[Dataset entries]

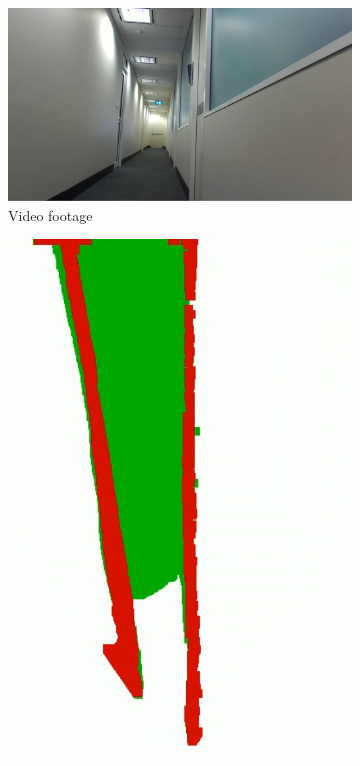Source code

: \begin{figure}[b]
    \centering
    \begin{subfigure}{.6\textwidth}
        \centering
        \includegraphics[width=\linewidth]{images/vfh_fov_video.PNG}
        \caption{Video footage}
    \end{subfigure}
    \quad
    \begin{subfigure}{.3\textwidth}
        \centering
        \includegraphics[width=\linewidth]{images/vfh_fov_map.PNG}

\end{subfigure}
\end{figure}

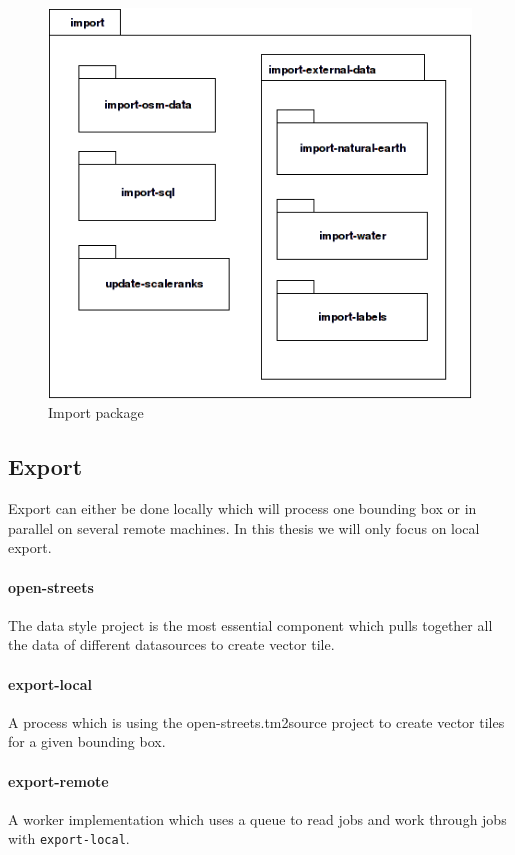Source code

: \begin{figure}[h]
  \includegraphics[scale=0.6]{images/import_all_package_diagram.png}
  \caption{Import package}
\end{figure}


\newpage
\subsection{Export}
Export can either be done locally which will process one bounding box or in parallel on several
remote machines. In this thesis we will only focus on local export.


\paragraph{open-streets}
The data style project is the most essential component which pulls together all the
data of different datasources to create vector tile. 

\paragraph{export-local}
A process which is using the open-streets.tm2source project to create vector tiles for a
given bounding box.

\paragraph{export-remote}
A worker implementation which uses a queue to read jobs and work through jobs with
\texttt{export-local}.

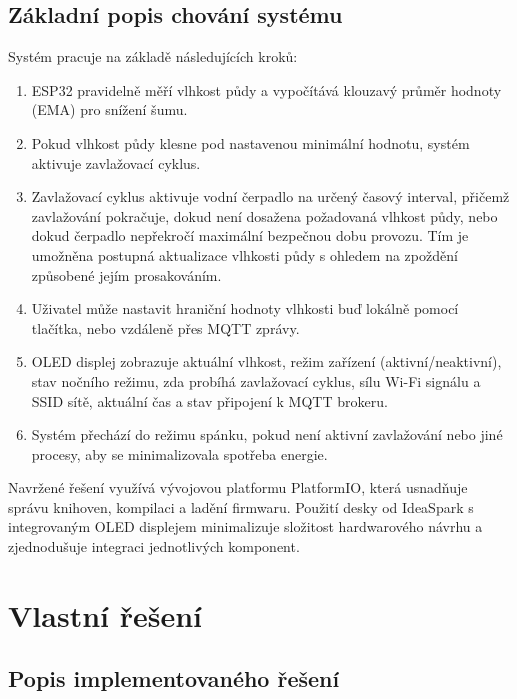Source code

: \documentclass[a4paper, 11pt]{article}
\begin{document}
\subsection{Základní popis chování systému}

Systém pracuje na základě následujících kroků:
\begin{enumerate}
    \item ESP32 pravidelně měří vlhkost půdy a vypočítává klouzavý průměr hodnoty (EMA) pro snížení šumu.
    \item Pokud vlhkost půdy klesne pod nastavenou minimální hodnotu, systém aktivuje zavlažovací cyklus.
    \item Zavlažovací cyklus aktivuje vodní čerpadlo na určený časový interval, přičemž zavlažování pokračuje, dokud není dosažena požadovaná vlhkost půdy, nebo dokud čerpadlo nepřekročí maximální bezpečnou dobu provozu. Tím je umožněna postupná aktualizace vlhkosti půdy s ohledem na zpoždění způsobené jejím prosakováním.
    \item Uživatel může nastavit hraniční hodnoty vlhkosti buď lokálně pomocí tlačítka, nebo vzdáleně přes MQTT zprávy.
    \item OLED displej zobrazuje aktuální vlhkost, režim zařízení (aktivní/neaktivní), stav nočního režimu, zda probíhá zavlažovací cyklus, sílu Wi-Fi signálu a SSID sítě, aktuální čas a stav připojení k MQTT brokeru. 
    \item Systém přechází do režimu spánku, pokud není aktivní zavlažování nebo jiné procesy, aby se minimalizovala spotřeba energie.
\end{enumerate}

Navržené řešení využívá vývojovou platformu PlatformIO, která usnadňuje správu knihoven, kompilaci a ladění firmwaru. 
Použití desky od IdeaSpark s integrovaným OLED displejem minimalizuje složitost hardwarového návrhu a zjednodušuje integraci jednotlivých komponent.

\section{Vlastní řešení}

\subsection{Popis implementovaného řešení}
\end{document}

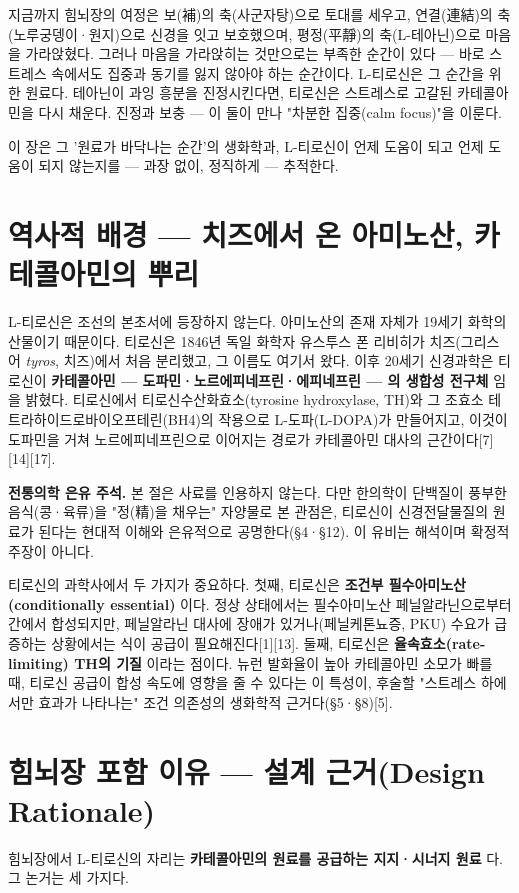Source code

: \documentclass[11pt,oneside]{book}
\newenvironment{authnote}
  {\par\smallskip\begingroup\leftskip=7mm\rightskip=5mm\small\color{muted}\noindent\ignorespaces}
  {\par\endgroup\smallskip}
\begin{document}
지금까지 힘뇌장의 여정은 보(補)의 축(사군자탕)으로 토대를 세우고, 연결(連結)의 축(노루궁뎅이·원지)으로 신경을 잇고 보호했으며, 평정(平靜)의 축(L-테아닌)으로 마음을 가라앉혔다. 그러나 마음을 가라앉히는 것만으로는 부족한 순간이 있다 — 바로 스트레스 속에서도 집중과 동기를 잃지 않아야 하는 순간이다. L-티로신은 그 순간을 위한 원료다. 테아닌이 과잉 흥분을 진정시킨다면, 티로신은 스트레스로 고갈된 카테콜아민을 다시 채운다. 진정과 보충 — 이 둘이 만나 "차분한 집중(calm focus)"을 이룬다.

이 장은 그 '원료가 바닥나는 순간'의 생화학과, L-티로신이 언제 도움이 되고 언제 도움이 되지 않는지를 — 과장 없이, 정직하게 — 추적한다.

\section{역사적 배경 — 치즈에서 온 아미노산, 카테콜아민의 뿌리}
L-티로신은 조선의 본초서에 등장하지 않는다. 아미노산의 존재 자체가 19세기 화학의 산물이기 때문이다. 티로신은 1846년 독일 화학자 유스투스 폰 리비히가 치즈(그리스어 \textit{tyros}, 치즈)에서 처음 분리했고, 그 이름도 여기서 왔다. 이후 20세기 신경과학은 티로신이 \textbf{카테콜아민 — 도파민·노르에피네프린·에피네프린 — 의 생합성 전구체} 임을 밝혔다. 티로신에서 티로신수산화효소(tyrosine hydroxylase, TH)와 그 조효소 테트라하이드로바이오프테린(BH4)의 작용으로 L-도파(L-DOPA)가 만들어지고, 이것이 도파민을 거쳐 노르에피네프린으로 이어지는 경로가 카테콜아민 대사의 근간이다[7][14][17].

\begin{authnote}\textbf{전통의학 은유 주석.} 본 절은 사료를 인용하지 않는다. 다만 한의학이 단백질이 풍부한 음식(콩·육류)을 "정(精)을 채우는" 자양물로 본 관점은, 티로신이 신경전달물질의 원료가 된다는 현대적 이해와 은유적으로 공명한다(§4·§12). 이 유비는 해석이며 확정적 주장이 아니다.\end{authnote}
티로신의 과학사에서 두 가지가 중요하다. 첫째, 티로신은 \textbf{조건부 필수아미노산(conditionally essential)} 이다. 정상 상태에서는 필수아미노산 페닐알라닌으로부터 간에서 합성되지만, 페닐알라닌 대사에 장애가 있거나(페닐케톤뇨증, PKU) 수요가 급증하는 상황에서는 식이 공급이 필요해진다[1][13]. 둘째, 티로신은 \textbf{율속효소(rate-limiting) TH의 기질} 이라는 점이다. 뉴런 발화율이 높아 카테콜아민 소모가 빠를 때, 티로신 공급이 합성 속도에 영향을 줄 수 있다는 이 특성이, 후술할 "스트레스 하에서만 효과가 나타나는" 조건 의존성의 생화학적 근거다(§5·§8)[5].

\section{힘뇌장 포함 이유 — 설계 근거(Design Rationale)}
힘뇌장에서 L-티로신의 자리는 \textbf{카테콜아민의 원료를 공급하는 지지·시너지 원료} 다. 그 논거는 세 가지다.
\end{document}
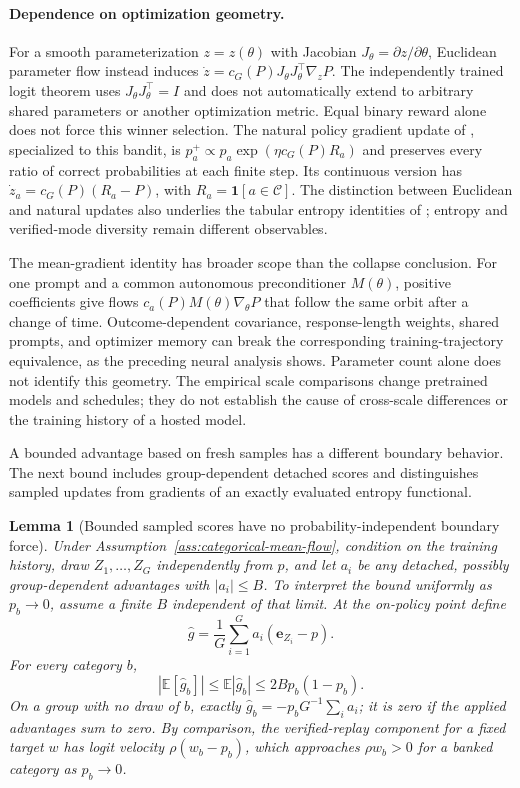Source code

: \documentclass{article}
\newcommand{\enforcehalffinalproseline}{%
  \setlength{\parfillskip}{0pt plus .20\linewidth}}
\newcommand{\1}{\mathbf 1}
\newcommand{\E}{\mathbb E}
\newtheorem{lemma}{Lemma}[section]
\theoremstyle{remark}
\theoremstyle{definition}
\theoremstyle{plain}
\begin{document}
\paragraph{Dependence on optimization geometry.}
For a smooth parameterization $z=z(\theta)$ with Jacobian
$J_\theta=\partial z/\partial\theta$, Euclidean parameter flow instead
induces $\dot z=c_G(P)J_\theta J_\theta^\top\nabla_zP$. The independently
trained logit theorem uses $J_\theta J_\theta^\top=I$ and does not automatically
extend to arbitrary shared parameters or another optimization metric. Equal
binary reward alone does not force this winner selection. The natural policy
gradient update of \citet[Lemma~15]{agarwal2021policygradient}, specialized to
this bandit, is $p_a^+\propto p_a\exp(\eta c_G(P)R_a)$ and preserves
every ratio of correct probabilities at each finite step. Its continuous
version has $\dot z_a=c_G(P)(R_a-P)$, with
$R_a=\1[a\in\mathcal C]$. The distinction between Euclidean and natural
updates also underlies the tabular entropy identities of
\citet[Theorems~1--2]{cui2025entropy}; entropy and verified-mode diversity
remain different observables.

The mean-gradient identity has broader scope than the collapse conclusion.
For one prompt and a common autonomous preconditioner $M(\theta)$, positive
coefficients give flows $c_a(P)M(\theta)\nabla_\theta P$ that follow the same
orbit after a change of time. Outcome-dependent covariance, response-length
weights, shared prompts, and optimizer memory can break the corresponding
training-trajectory equivalence, as the preceding neural analysis shows.
Parameter count alone does not identify this geometry. The empirical scale
comparisons change pretrained models and schedules; they do not establish
the cause of cross-scale differences or the training history of a hosted
model.

A bounded advantage based on fresh samples has a different boundary behavior.
The next bound includes group-dependent detached scores and distinguishes
sampled updates from gradients of an exactly evaluated entropy functional.

\begin{lemma}[Bounded sampled scores have no probability-independent boundary force]
\enforcehalffinalproseline
\label{lem:sampled-score-bound}
Under Assumption~\ref{ass:categorical-mean-flow}, condition on the training history, draw
$Z_1,\ldots,Z_G$ independently from $p$, and let $a_i$ be any detached,
possibly group-dependent advantages with $|a_i|\le B$. To interpret the
bound uniformly as $p_b\to0$, assume a finite $B$ independent of that limit.
At the on-policy point define
\[
 \widehat g=\frac1G\sum_{i=1}^G a_i(\mathbf e_{Z_i}-p).
\]
For every category $b$,
\[
 |\E[\widehat g_b]|\le\E|\widehat g_b|
 \le 2B p_b(1-p_b).
\]
On a group with no draw of $b$, exactly
$\widehat g_b=-p_bG^{-1}\sum_i a_i$; it is zero if the applied advantages
sum to zero. By comparison, the verified-replay component for a fixed target
$w$ has logit velocity $\rho(w_b-p_b)$, which approaches $\rho w_b>0$
for a banked category as $p_b\to0$.
\end{lemma}
\end{document}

### What you are asked to do
Would you restate word for word every line from the one holding "the applied advantages" to the end of the entries, both ends included?

### Answer to this task
$\widehat g_b=-p_bG^{-1}\sum_i a_i$; it is zero if the applied advantages
sum to zero. By comparison, the verified-replay component for a fixed target
$w$ has logit velocity $\rho(w_b-p_b)$, which approaches $\rho w_b>0$
for a banked category as $p_b\to0$.
\end{lemma}
\end{document}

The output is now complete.